**Exercise brief**: Report all lines below with the word "created".
————————
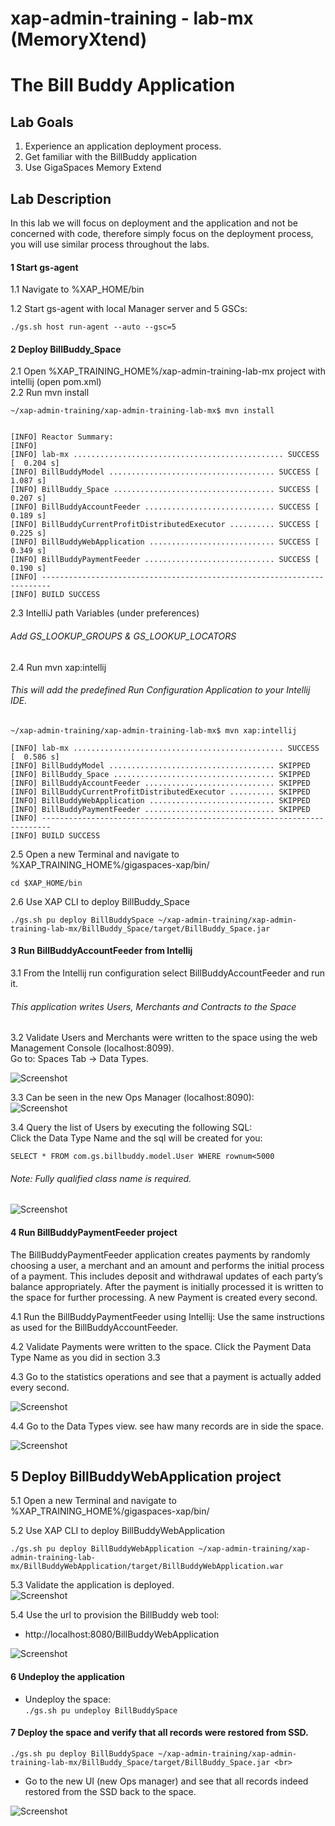 # xap-admin-training - lab-mx (MemoryXtend)

# The Bill Buddy Application

## Lab Goals

1. Experience an application deployment process. <br />
2. Get familiar with the BillBuddy application <br />
3. Use GigaSpaces Memory Extend 

## Lab Description
In this lab we will focus on deployment and the application and not be concerned with code, therefore simply focus on the deployment process, you will use similar process throughout the labs.

#### 1	Start gs-agent

1.1 Navigate to %XAP_HOME/bin <br />
        
1.2 Start gs-agent with local Manager server and 5 GSCs:

    ./gs.sh host run-agent --auto --gsc=5
    
    
#### 2	Deploy BillBuddy_Space
    
2.1 Open %XAP_TRAINING_HOME%/xap-admin-training-lab-mx project with intellij (open pom.xml) <br />
2.2 Run mvn install <br />

    ~/xap-admin-training/xap-admin-training-lab-mx$ mvn install
    
    
    [INFO] Reactor Summary:
    [INFO] 
    [INFO] lab-mx ............................................... SUCCESS [  0.204 s]
    [INFO] BillBuddyModel ..................................... SUCCESS [  1.087 s]
    [INFO] BillBuddy_Space .................................... SUCCESS [  0.207 s]
    [INFO] BillBuddyAccountFeeder ............................. SUCCESS [  0.189 s]
    [INFO] BillBuddyCurrentProfitDistributedExecutor .......... SUCCESS [  0.225 s]
    [INFO] BillBuddyWebApplication ............................ SUCCESS [  0.349 s]
    [INFO] BillBuddyPaymentFeeder ............................. SUCCESS [  0.190 s]
    [INFO] ------------------------------------------------------------------------
    [INFO] BUILD SUCCESS

2.3 IntelliJ path Variables (under preferences)

###### Add GS_LOOKUP_GROUPS & GS_LOOKUP_LOCATORS

2.4 Run mvn xap:intellij

###### This will add the predefined Run Configuration Application to your Intellij IDE.

    ~/xap-admin-training/xap-admin-training-lab-mx$ mvn xap:intellij
    
    [INFO] lab-mx ............................................... SUCCESS [  0.586 s]
    [INFO] BillBuddyModel ..................................... SKIPPED
    [INFO] BillBuddy_Space .................................... SKIPPED
    [INFO] BillBuddyAccountFeeder ............................. SKIPPED
    [INFO] BillBuddyCurrentProfitDistributedExecutor .......... SKIPPED
    [INFO] BillBuddyWebApplication ............................ SKIPPED
    [INFO] BillBuddyPaymentFeeder ............................. SKIPPED
    [INFO] ------------------------------------------------------------------------
    [INFO] BUILD SUCCESS

2.5 Open a new Terminal and navigate to %XAP_TRAINING_HOME%/gigaspaces-xap/bin/ <br />

    cd $XAP_HOME/bin
           
2.6 Use XAP CLI to deploy BillBuddy_Space
 
    ./gs.sh pu deploy BillBuddySpace ~/xap-admin-training/xap-admin-training-lab-mx/BillBuddy_Space/target/BillBuddy_Space.jar 

#### 3	Run BillBuddyAccountFeeder from Intellij

3.1 From the Intellij run configuration select BillBuddyAccountFeeder and run it.

###### This application writes Users, Merchants and Contracts to the Space
 
3.2 Validate Users and Merchants were written to the space using the web Management Console (localhost:8099). <br />
 Go to: Spaces Tab -> Data Types. <br />
 
![Screenshot](./Pictures/Picture1.png)

3.3 Can be seen in the new Ops Manager (localhost:8090):<br>
![Screenshot](./Pictures/Picture6.png)

3.4 Query the list of Users by executing the following SQL: <br />
Click the Data Type Name and the sql will be created for you: <br />

    SELECT * FROM com.gs.billbuddy.model.User WHERE rownum<5000
    
###### Note: Fully qualified class name is required.

![Screenshot](./Pictures/Picture2.png)

#### 4	Run BillBuddyPaymentFeeder project
The BillBuddyPaymentFeeder application creates payments by randomly choosing a user, 
a merchant and an amount and performs the initial process of a payment. 
This includes deposit and withdrawal updates of each party’s balance appropriately. 
After the payment is initially processed it is written to the space for further processing. 
A new Payment is created every second.
 
4.1 Run the BillBuddyPaymentFeeder using Intellij: 
Use the same instructions as used for the BillBuddyAccountFeeder.

4.2 Validate Payments were written to the space. 
Click the Payment Data Type Name as you did in section 3.3
 
4.3 Go to the statistics operations and see that a payment is actually added every second.

![Screenshot](./Pictures/Picture3.png)

4.4 Go to the Data Types view. see haw many records are in side the space.<br>

![Screenshot](./Pictures/Picture4.png)

## 5 Deploy BillBuddyWebApplication project

5.1 Open a new Terminal and navigate to %XAP_TRAINING_HOME%/gigaspaces-xap/bin/

5.2 Use XAP CLI to deploy BillBuddyWebApplication
 
    ./gs.sh pu deploy BillBuddyWebApplication ~/xap-admin-training/xap-admin-training-lab-mx/BillBuddyWebApplication/target/BillBuddyWebApplication.war

5.3 Validate the application is deployed. <br>
![Screenshot](./Pictures/Picture7.png)<br>

5.4 Use the url to provision the BillBuddy web tool: <br>
* http://localhost:8080/BillBuddyWebApplication <br>

![Screenshot](./Pictures/Picture8.png)<br>

#### 6 Undeploy the application 

* Undeploy the space:<br>
   `./gs.sh pu undeploy BillBuddySpace`
   
#### 7 Deploy the space and verify that all records were restored from SSD.
    ./gs.sh pu deploy BillBuddySpace ~/xap-admin-training/xap-admin-training-lab-mx/BillBuddy_Space/target/BillBuddy_Space.jar <br> 
* Go to the new UI (new Ops manager) and see that all records indeed restored from the SSD back to the space.<br>

![Screenshot](./Pictures/Picture5.png)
————————
**Expected output**:
Click the Data Type Name and the sql will be created for you: <br />
A new Payment is created every second.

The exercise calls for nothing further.